# Yates Clean up



## GaryFisherman (Jan 9, 2009)

Does anyone know who cleaned up the Clinton by Yates...they put in some rocks and created new runs...good work!


----------



## The Downstream Drift (Feb 27, 2010)

I would assume it was the guys that canoe and kayak the river all the time. They have put in a ton of work into the river from Auburn Hills all the way down to Ryan Rd. I floated it with one of their canoes a month ago. It is amazing that they have made it so there is only one portage in that whole section of river. Once the river gets a little higher it will be a great float. While I don't like seeing them float by while I'm steelhead fishing in the spring, they are welcome in the river anytime being the stewards that they are.


----------



## MstrAngle (Feb 28, 2010)

i was at teh mill yesterday and seen what looked to be a canoe livery bus? is there no a livery on teh clinton?


----------



## The Downstream Drift (Feb 27, 2010)

There is a company that does canoe and kayak rentals on the Clinton. They have been pretty busy for the past two seasons now. It's nice to see that the Clinton is not only getting some attention from the anglers but also the paddlers as well. IMO, the more recreational attention the river gets, the more people we have that are concerned about the health of the river. This just leads to more and more conservations efforts for our Oakland and Macomb county river.

It is a great float down the river and gives all of us anglers another way to learn a little more about our fishery.

If any of you would like the name of the company that rents the canoes and kayaks send me a PM. I'm pretty sure just putting it out there is against the MS advertising policy even though I am not directly linked to that company.


----------



## MstrAngle (Feb 28, 2010)

now if they could just manage teh FLOW of the river all year to keep it habitable for some REAL fishing it be be great, i hate driving to the huron to have to summer fish a river.


----------



## The Downstream Drift (Feb 27, 2010)

Rest assured, there is a group working on the flow issues on the Clinton. It is a slow process though with all of the lake associations above Pontiac that have private control over their own lake levels. Getting everyone on the same page and not impairing the river downstream is a major chore. Politics at it's best.


----------



## The Downstream Drift (Feb 27, 2010)

Well guys, I was just down at Yates and saw first hand what was done with the rocks. There was alot of effort put in down there and it does look pleasing to eye.

The problem though is that because of how these rock clusters were put in below the dam a huge erosion issue is going to happen. I called the people that I thought might have done it and they have said they know nothing about it. It would be nice if people that did major projects like this knew what effects it would have on the river over time. The dam that was created at the old tressel is now blocked with a log and is holding water back.
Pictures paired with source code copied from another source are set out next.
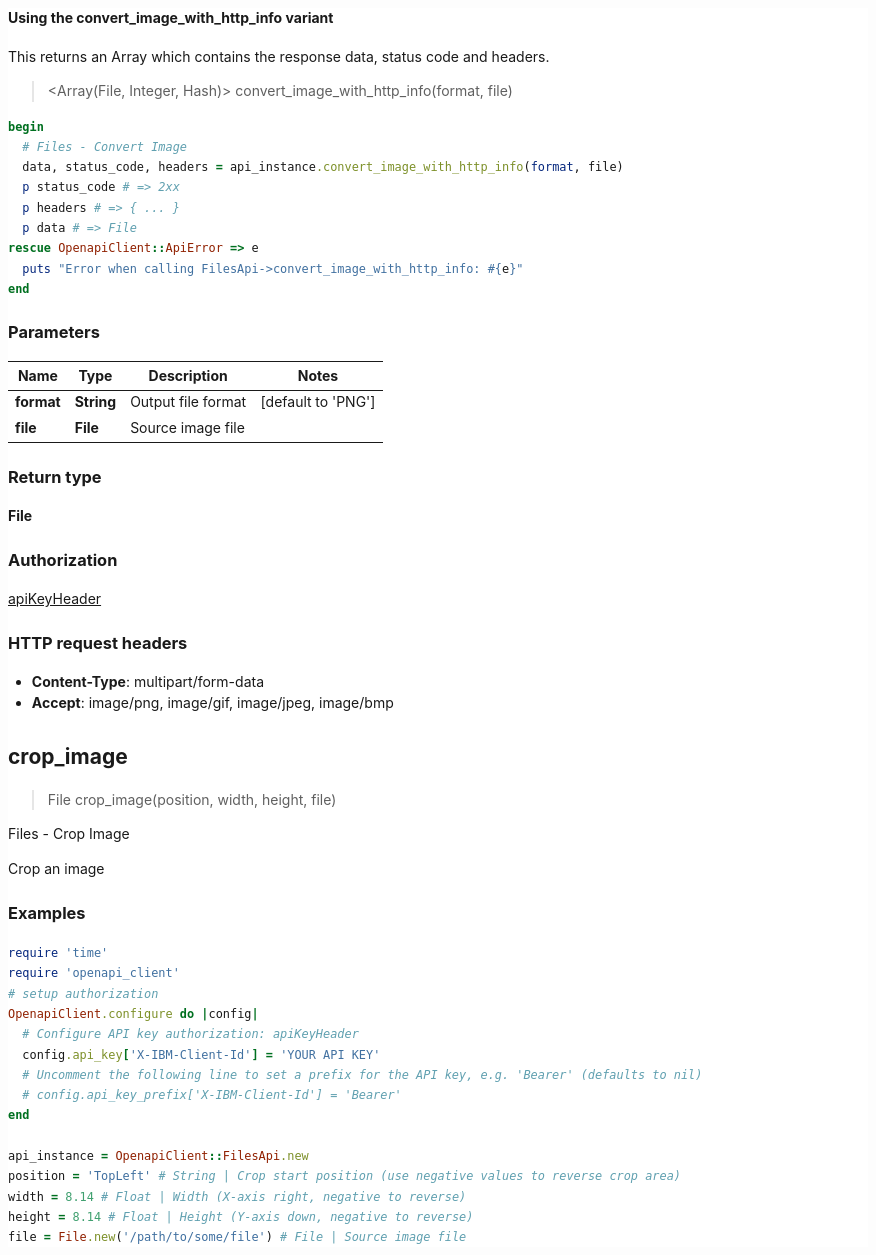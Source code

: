 #### Using the convert_image_with_http_info variant

This returns an Array which contains the response data, status code and headers.

> <Array(File, Integer, Hash)> convert_image_with_http_info(format, file)

```ruby
begin
  # Files - Convert Image
  data, status_code, headers = api_instance.convert_image_with_http_info(format, file)
  p status_code # => 2xx
  p headers # => { ... }
  p data # => File
rescue OpenapiClient::ApiError => e
  puts "Error when calling FilesApi->convert_image_with_http_info: #{e}"
end
```

### Parameters

| Name | Type | Description | Notes |
| ---- | ---- | ----------- | ----- |
| **format** | **String** | Output file format | [default to &#39;PNG&#39;] |
| **file** | **File** | Source image file |  |

### Return type

**File**

### Authorization

[apiKeyHeader](../README.md#apiKeyHeader)

### HTTP request headers

- **Content-Type**: multipart/form-data
- **Accept**: image/png, image/gif, image/jpeg, image/bmp


## crop_image

> File crop_image(position, width, height, file)

Files - Crop Image

Crop an image

### Examples

```ruby
require 'time'
require 'openapi_client'
# setup authorization
OpenapiClient.configure do |config|
  # Configure API key authorization: apiKeyHeader
  config.api_key['X-IBM-Client-Id'] = 'YOUR API KEY'
  # Uncomment the following line to set a prefix for the API key, e.g. 'Bearer' (defaults to nil)
  # config.api_key_prefix['X-IBM-Client-Id'] = 'Bearer'
end

api_instance = OpenapiClient::FilesApi.new
position = 'TopLeft' # String | Crop start position (use negative values to reverse crop area)
width = 8.14 # Float | Width (X-axis right, negative to reverse)
height = 8.14 # Float | Height (Y-axis down, negative to reverse)
file = File.new('/path/to/some/file') # File | Source image file

```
This has limited fish passage and caused a major flow issue.

While I am not for fishing right below the dam, I am all for steelhead in the spring making it over the dam and into the lower sections of Paint Creek. The rock dam that was created is going to become a huge mess once we get a high water event. 

If anyone is interested in helping me fix this problem send me a PM. I am more than happy to spend some time out there fixing it the right way.


----------



## bborow2501 (Nov 12, 2007)

If you really want to see something like this nicely done check out the paint creek by the community house in the rochester park. The city did a really nice job on it, though I was there today and a mob of 8 year olds were there ripping it apart so see it before it's gone...:lol:


----------



## The Downstream Drift (Feb 27, 2010)

I've seen what was done on the Paint. It was done right with no impairment to the flow of the river. What they did there will not cause any bank erosion. It is also a benefit for the fish and macros in the creek as well.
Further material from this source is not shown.